Bobby Bradley on The Valley of Fear

Photo: Ruth Crafer

Adapted by Nick Lane from Sir Arthur Conan Doyle’s fourth and final Sherlock Holmes novel, The Valley of Fear sees the iconic detective receiving a mysterious coded message warning of imminent danger before being drawn into a tale of intrigue and murder stretching from 221B Baker Street to an ancient, moated manor house to the bleak Pennsylvanian Vermissa Valley. The production, currently running in Dundee, visits Derby, Bath and London, where it receives a three-week run at Southwark Playhouse.

It stars Bobby Bradley as Sherlock Holmes and Joseph Derrington as Dr John Watson alongside Blake Kubena, Gavin Molloy and Alice Osmanski, under the direction of Lane.
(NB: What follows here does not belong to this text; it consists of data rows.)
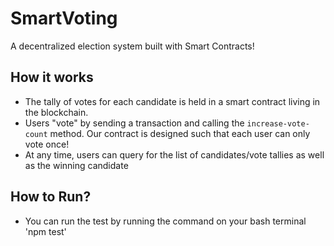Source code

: # SmartVoting
A decentralized election system built with Smart Contracts!
## How it works
* The tally of votes for each candidate is held in a smart contract living in the blockchain.
* Users "vote" by sending a transaction and calling the `increase-vote-count` method. Our contract is designed such that each user can only vote once!
* At any time, users can query for the list of candidates/vote tallies as well as the winning candidate

## How to Run? 
* You can run the test by running the command on your bash terminal 
<br>'npm test'</br>
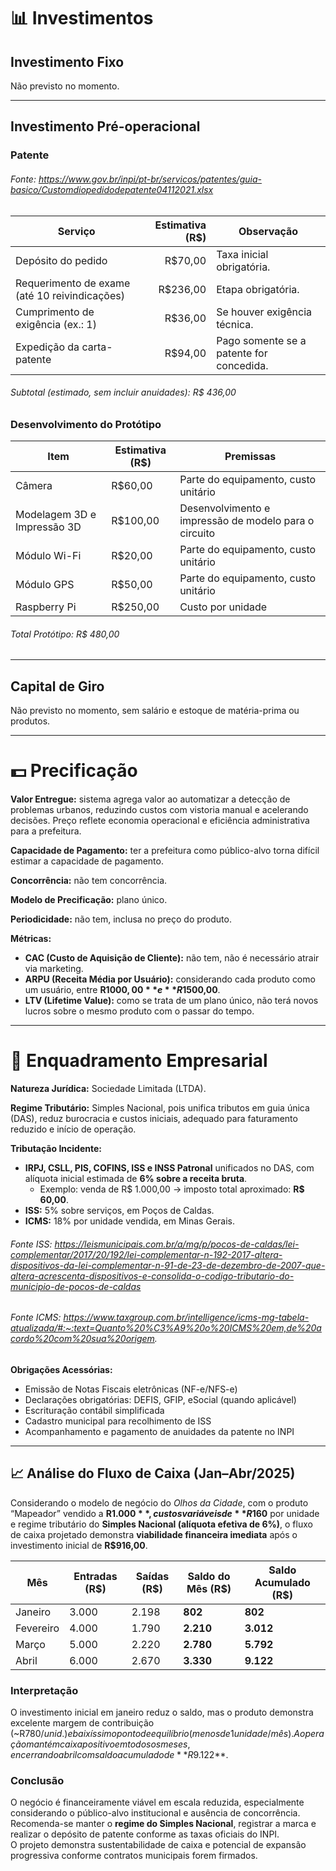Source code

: # 📊 Investimentos

## Investimento Fixo  

Não previsto no momento.

---

## Investimento Pré-operacional  

### Patente
###### Fonte: https://www.gov.br/inpi/pt-br/servicos/patentes/guia-basico/Customdiopedidodepatente04112021.xlsx
| Serviço                                       |Estimativa (R$) | Observação                               |
| --------------------------------------------- | -----------------------: | ---------------------------------------- |
| Depósito do pedido                            |R$70,00 | Taxa inicial obrigatória.                |
| Requerimento de exame (até 10 reivindicações) |R$236,00 | Etapa obrigatória.                       |
| Cumprimento de exigência (ex.: 1)             |R$36,00 | Se houver exigência técnica.             |
| Expedição da carta-patente                    |R$94,00 | Pago somente se a patente for concedida. |
###### Subtotal (estimado, sem incluir anuidades): R$ 436,00

### Desenvolvimento do Protótipo
| Item                   | Estimativa (R$) | Premissas  |
|-----------------------|----------------|---------------------------------------|
| Câmera                | R$60,00       | Parte do equipamento, custo unitário |
| Modelagem 3D e Impressão 3D | R$100,00 | Desenvolvimento e impressão de modelo para o circuito | 
| Módulo Wi-Fi          | R$20,00        | Parte do equipamento, custo unitário |
| Módulo GPS            | R$50,00        | Parte do equipamento, custo unitário |
| Raspberry Pi         | R$250,00        | Custo por unidade |
###### Total Protótipo: R$ 480,00


---

## Capital de Giro  

Não previsto no momento, sem salário e estoque de matéria-prima ou produtos.

---

# 💵 Precificação

**Valor Entregue:** sistema agrega valor ao automatizar a detecção de problemas urbanos, reduzindo custos com vistoria manual e acelerando decisões. Preço reflete economia operacional e eficiência administrativa para a prefeitura.

**Capacidade de Pagamento:** ter a prefeitura como público-alvo torna difícil estimar a capacidade de pagamento.  

**Concorrência:** não tem concorrência.

**Modelo de Precificação:** plano único.  

**Periodicidade:** não tem, inclusa no preço do produto. 

**Métricas:**  
- **CAC (Custo de Aquisição de Cliente):** não tem, não é necessário atrair via marketing.  
- **ARPU (Receita Média por Usuário):** considerando cada produto como um usuário, entre **R$1000,00** e **R$1500,00**.
- **LTV (Lifetime Value):** como se trata de um plano único, não terá novos lucros sobre o mesmo produto com o passar do tempo.

---
# 💼 Enquadramento Empresarial

**Natureza Jurídica:** Sociedade Limitada (LTDA).  

**Regime Tributário:** Simples Nacional, pois unifica tributos em guia única (DAS), reduz burocracia e custos iniciais, adequado para faturamento reduzido e início de operação.  



**Tributação Incidente:**  
- **IRPJ, CSLL, PIS, COFINS, ISS e INSS Patronal** unificados no DAS, com alíquota inicial estimada de **6% sobre a receita bruta**.  
  - Exemplo: venda de R$ 1.000,00 → imposto total aproximado: **R$ 60,00**.  
- **ISS:** 5% sobre serviços, em Poços de Caldas.
- **ICMS:** 18% por unidade vendida, em Minas Gerais.
###### Fonte ISS: https://leismunicipais.com.br/a/mg/p/pocos-de-caldas/lei-complementar/2017/20/192/lei-complementar-n-192-2017-altera-dispositivos-da-lei-complementar-n-91-de-23-de-dezembro-de-2007-que-altera-acrescenta-dispositivos-e-consolida-o-codigo-tributario-do-municipio-de-pocos-de-caldas
###### Fonte ICMS: https://www.taxgroup.com.br/intelligence/icms-mg-tabela-atualizada/#:~:text=Quanto%20%C3%A9%20o%20ICMS%20em,de%20acordo%20com%20sua%20origem.

**Obrigações Acessórias:**  
- Emissão de Notas Fiscais eletrônicas (NF-e/NFS-e)  
- Declarações obrigatórias: DEFIS, GFIP, eSocial (quando aplicável)  
- Escrituração contábil simplificada  
- Cadastro municipal para recolhimento de ISS  
- Acompanhamento e pagamento de anuidades da patente no INPI  

---
## 📈 Análise do Fluxo de Caixa (Jan–Abr/2025)

Considerando o modelo de negócio do *Olhos da Cidade*, com o produto “Mapeador” vendido a **R$1.000**, custos variáveis de **R$160** por unidade e regime tributário do **Simples Nacional (alíquota efetiva de 6%)**, o fluxo de caixa projetado demonstra **viabilidade financeira imediata** após o investimento inicial de **R$916,00**.

| Mês | Entradas (R$) | Saídas (R$) | Saldo do Mês (R$) | Saldo Acumulado (R$) |
|------|----------------|--------------|-------------------|----------------------|
| Janeiro | 3.000 | 2.198 | **802** | **802** |
| Fevereiro | 4.000 | 1.790 | **2.210** | **3.012** |
| Março | 5.000 | 2.220 | **2.780** | **5.792** |
| Abril | 6.000 | 2.670 | **3.330** | **9.122** |

### Interpretação
O investimento inicial em janeiro reduz o saldo, mas o produto demonstra excelente margem de contribuição (~R$780/unid.) e baixíssimo ponto de equilíbrio (menos de 1 unidade/mês).  
A operação mantém caixa positivo em todos os meses, encerrando abril com saldo acumulado de **R$9.122**.

### Conclusão
O negócio é financeiramente viável em escala reduzida, especialmente considerando o público-alvo institucional e ausência de concorrência.  
Recomenda-se manter o **regime do Simples Nacional**, registrar a marca e realizar o depósito de patente conforme as taxas oficiais do INPI.  
O projeto demonstra sustentabilidade de caixa e potencial de expansão progressiva conforme contratos municipais forem firmados.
We caught up with Bradley to find out what it’s like to be playing a character as famed as Sherlock Holmes.

Q&A with Bobby Bradley

What’s it like to be playing such an iconic character as Sherlock Holmes?
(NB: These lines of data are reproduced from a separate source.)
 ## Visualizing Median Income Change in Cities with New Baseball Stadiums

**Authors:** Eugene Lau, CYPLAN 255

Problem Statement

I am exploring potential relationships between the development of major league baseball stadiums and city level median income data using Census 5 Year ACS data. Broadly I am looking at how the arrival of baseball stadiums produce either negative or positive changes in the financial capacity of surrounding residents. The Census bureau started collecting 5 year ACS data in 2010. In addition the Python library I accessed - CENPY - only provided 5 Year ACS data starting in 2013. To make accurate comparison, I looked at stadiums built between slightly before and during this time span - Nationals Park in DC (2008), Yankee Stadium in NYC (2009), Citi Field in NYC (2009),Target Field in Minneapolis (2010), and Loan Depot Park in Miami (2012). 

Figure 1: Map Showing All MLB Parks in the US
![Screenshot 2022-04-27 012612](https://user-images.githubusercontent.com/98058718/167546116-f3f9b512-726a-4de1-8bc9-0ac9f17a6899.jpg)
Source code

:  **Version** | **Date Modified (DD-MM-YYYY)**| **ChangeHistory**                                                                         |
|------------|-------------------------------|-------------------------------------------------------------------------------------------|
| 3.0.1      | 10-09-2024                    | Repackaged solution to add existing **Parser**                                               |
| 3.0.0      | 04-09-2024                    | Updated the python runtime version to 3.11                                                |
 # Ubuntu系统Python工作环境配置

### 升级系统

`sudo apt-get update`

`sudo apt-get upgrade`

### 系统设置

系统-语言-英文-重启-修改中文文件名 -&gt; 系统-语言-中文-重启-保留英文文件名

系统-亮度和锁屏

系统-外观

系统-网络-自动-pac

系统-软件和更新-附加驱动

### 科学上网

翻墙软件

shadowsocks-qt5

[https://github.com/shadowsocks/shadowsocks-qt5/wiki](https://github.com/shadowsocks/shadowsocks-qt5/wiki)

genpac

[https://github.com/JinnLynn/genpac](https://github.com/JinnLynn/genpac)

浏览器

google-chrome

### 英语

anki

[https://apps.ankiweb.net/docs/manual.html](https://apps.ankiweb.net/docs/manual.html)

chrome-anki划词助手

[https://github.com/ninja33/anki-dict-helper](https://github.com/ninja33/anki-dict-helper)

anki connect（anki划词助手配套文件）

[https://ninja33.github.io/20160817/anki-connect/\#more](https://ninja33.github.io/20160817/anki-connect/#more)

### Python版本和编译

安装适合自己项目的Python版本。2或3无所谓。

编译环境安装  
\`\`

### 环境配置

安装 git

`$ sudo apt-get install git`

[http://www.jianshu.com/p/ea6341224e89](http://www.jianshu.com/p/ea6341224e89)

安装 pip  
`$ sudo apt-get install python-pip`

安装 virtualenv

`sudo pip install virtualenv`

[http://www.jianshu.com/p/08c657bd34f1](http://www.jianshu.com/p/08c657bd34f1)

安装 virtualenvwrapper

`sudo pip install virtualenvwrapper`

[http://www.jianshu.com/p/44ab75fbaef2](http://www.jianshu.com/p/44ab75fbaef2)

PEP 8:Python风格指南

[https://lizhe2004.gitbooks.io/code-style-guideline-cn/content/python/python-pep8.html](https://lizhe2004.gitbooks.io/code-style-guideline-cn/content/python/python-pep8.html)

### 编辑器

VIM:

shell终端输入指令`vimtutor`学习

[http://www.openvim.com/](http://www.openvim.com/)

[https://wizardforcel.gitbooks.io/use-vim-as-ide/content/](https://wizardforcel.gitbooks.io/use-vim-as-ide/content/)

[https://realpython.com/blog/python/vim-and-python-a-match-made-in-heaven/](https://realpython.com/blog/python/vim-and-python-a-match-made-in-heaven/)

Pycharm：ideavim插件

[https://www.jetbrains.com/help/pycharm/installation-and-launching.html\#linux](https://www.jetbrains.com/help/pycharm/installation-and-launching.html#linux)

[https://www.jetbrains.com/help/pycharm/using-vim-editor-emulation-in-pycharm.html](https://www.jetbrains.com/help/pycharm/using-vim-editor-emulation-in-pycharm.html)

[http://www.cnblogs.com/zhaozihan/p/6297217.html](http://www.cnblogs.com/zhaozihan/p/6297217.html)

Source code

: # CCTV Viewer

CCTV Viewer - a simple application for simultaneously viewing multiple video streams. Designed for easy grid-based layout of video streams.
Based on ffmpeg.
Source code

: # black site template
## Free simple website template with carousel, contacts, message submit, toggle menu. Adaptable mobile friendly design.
It is so exciting, definitely something I’ve wanted to do for a while. The ultimate detective and one of literature’s most established characters, I’ve never met anyone who doesn’t know who Sherlock Holmes is. So getting a chance to explore this world through that lens is an opportunity I am raring to get stuck into. That said, it’s so easy to turn it into a caricature or a know it all, so finding the human being at the centre is absolutely vital if we want audiences to connect to our Sherlock and our story. A challenge for sure, but one that I am definitely up for. Sherlock may be a few steps ahead in his deductive logic, but he has to be present in the moment of that discovery, just like the audience.

Is it at all daunting to play a character which many people have preconceived ideas of?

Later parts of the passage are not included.